“Just because you’re necessary doesn’t mean you’re important.”
There it was, clearly printed in blue ink on the side of Marty’s coffee mug. He remembered the day he ordered it from despair.com as a reward for surpassing a thousand dollars of donations for one day of storytelling. That was how he termed his façade.
Beggars who held signs and waited silently for handouts hurt the business. Sharpie marker signs on cardboard turned people away. No one cared if you would “Work 4 Food;” they weren’t going to hire a sorry-**** homeless guy in Washington. No, if you wanted to earn a handout, you better have a good yarn. Better yet, a performance. Find a harmonica at the Salvation Army and teach yourself to play it. It’s not like you don’t have free time.

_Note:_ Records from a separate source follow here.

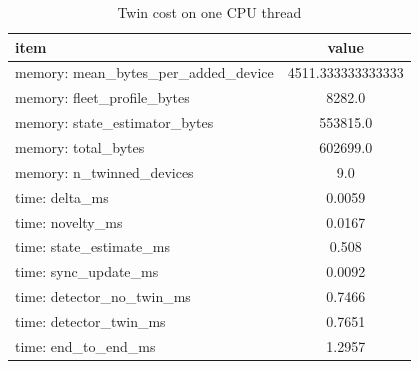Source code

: \begin{table}[htbp]
\centering
\caption{Twin cost on one CPU thread}
\label{tab:twin_cost}
\begin{tabular}{lc}
\toprule
item & value \\
\midrule
memory: mean\_bytes\_per\_added\_device & 4511.333333333333 \\
memory: fleet\_profile\_bytes & 8282.0 \\
memory: state\_estimator\_bytes & 553815.0 \\
memory: total\_bytes & 602699.0 \\
memory: n\_twinned\_devices & 9.0 \\
time: delta\_ms & 0.0059 \\
time: novelty\_ms & 0.0167 \\
time: state\_estimate\_ms & 0.508 \\
time: sync\_update\_ms & 0.0092 \\
time: detector\_no\_twin\_ms & 0.7466 \\
time: detector\_twin\_ms & 0.7651 \\
time: end\_to\_end\_ms & 1.2957 \\
\bottomrule
\end{tabular}
\end{table}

Not being musically inclined, Marty concocted tales. He even had regular customers who used their lunch breaks listening to his “recollections” of ‘Nam. Huong, the ten-year-old girl who knew every hiding place in her village. Flannery, the sergeant who motivated his battalion by crying proud tears. The fun-and-suddenly-deadly mudslide that claimed Jefferson. ****, he had a million of them. Interns ate it up. Marty figured he’d someday have to thank Oliver Stone. Then pitch him for a film of his life story.
Spark Some Change! was fiction too. Until OCD decided to upgrade the propaganda. How the hell was he supposed to rally the homeless? Free booze?
Marty cracked his knuckles, sipped hot coffee, and sat at his laptop. He wanted nothing more than to be somewhere else. At this stage, he’d even settle for Saigon.
He looked out his window and contemplated an escape. Should he make a break for it and hitchhike up 27? What about stealing one of the suit’s Explorers for a getaway vehicle? He suspected both of those wound up with dead ends.
He reassessed his situation for the hundredth time. Fitzgerald wanted Yoder to be president; that much was fine with Marty. The methodology was the big question mark. The OCD had Marty’s tax records and could probably erase his existence altogether. They weren’t adverse to violence, though (to this point, Marty appreciated) it left little more than headaches. They sought Marty out specifically because if his blog. If he stopped posting, would he possess any value to them? If not, what was he supposed to post? Marty had never been part of a conspiracy before – what else could he call this – but he assumed there was more direction. Corralling. What would happen if he revealed the truth on his site? Could he construct a red herring big enough to provide the time to escape?
His cursor blinked twice more before his screensaver appeared.
How could he have missed something so simple?
The only way the OCD would leave Marty alone was if there was no more Marty. He had to be dead. Disappearing wouldn’t suffice; they’d find him. Martin Bryant Bishop needed to become a memory and nothing more.
He’d seen enough movies to know about dental records and DNA. A fire couldn’t guarantee an identifiable corpse. The shark tank at the aquarium was overkill. Suicide from the Potomac Bridge? Only if the OCD saw him jump. He typed.Bigger challenge: uniting the homeless to kill the president or finding a suitable replacement body to fake a suicide?
These were the kind of questions Montgomery College didn’t prepare him for.